═══ GIVEN INFORMATION ═══

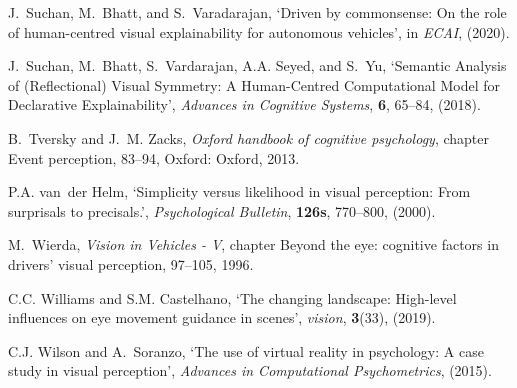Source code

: \documentclass[a4paper]{article}
\begin{document}
\begin{thebibliography}{10}
J.~Suchan, M.~Bhatt, and S.~Varadarajan, `Driven by commonsense: On the role of
  human-centred visual explainability for autonomous vehicles', in {\em ECAI},
  (2020).

J.~Suchan, M.~Bhatt, S.~Vardarajan, A.A. Seyed, and S.~Yu, `{Semantic Analysis
  of (Reflectional) Visual Symmetry: {A} Human-Centred Computational Model for
  Declarative Explainability}', {\em Advances in Cognitive Systems}, {\bf 6},
  65--84, (2018).

B.~Tversky and J.~M. Zacks, {\em Oxford handbook of cognitive psychology},
  chapter Event perception,  83--94, Oxford: Oxford, 2013.

P.A. van~der Helm, `Simplicity versus likelihood in visual perception: From
  surprisals to precisals.', {\em Psychological Bulletin}, {\bf 126s},
  770--800, (2000).

M.~Wierda, {\em Vision in Vehicles - V}, chapter Beyond the eye: cognitive
  factors in drivers' visual perception,  97--105, 1996.

C.C. Williams and S.M. Castelhano, `The changing landscape: High-level
  influences on eye movement guidance in scenes', {\em vision}, {\bf 3}(33),
  (2019).

C.J. Wilson and A.~Soranzo, `The use of virtual reality in psychology: A case
  study in visual perception', {\em Advances in Computational Psychometrics},
  (2015).

\end{thebibliography}
\end{document}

═══

Show every line in the listing above that carries the word "Bhatt".

**EXERCISE SOLUTION:**
J.~Suchan, M.~Bhatt, and S.~Varadarajan, `Driven by commonsense: On the role of
J.~Suchan, M.~Bhatt, S.~Vardarajan, A.A. Seyed, and S.~Yu, `{Semantic Analysis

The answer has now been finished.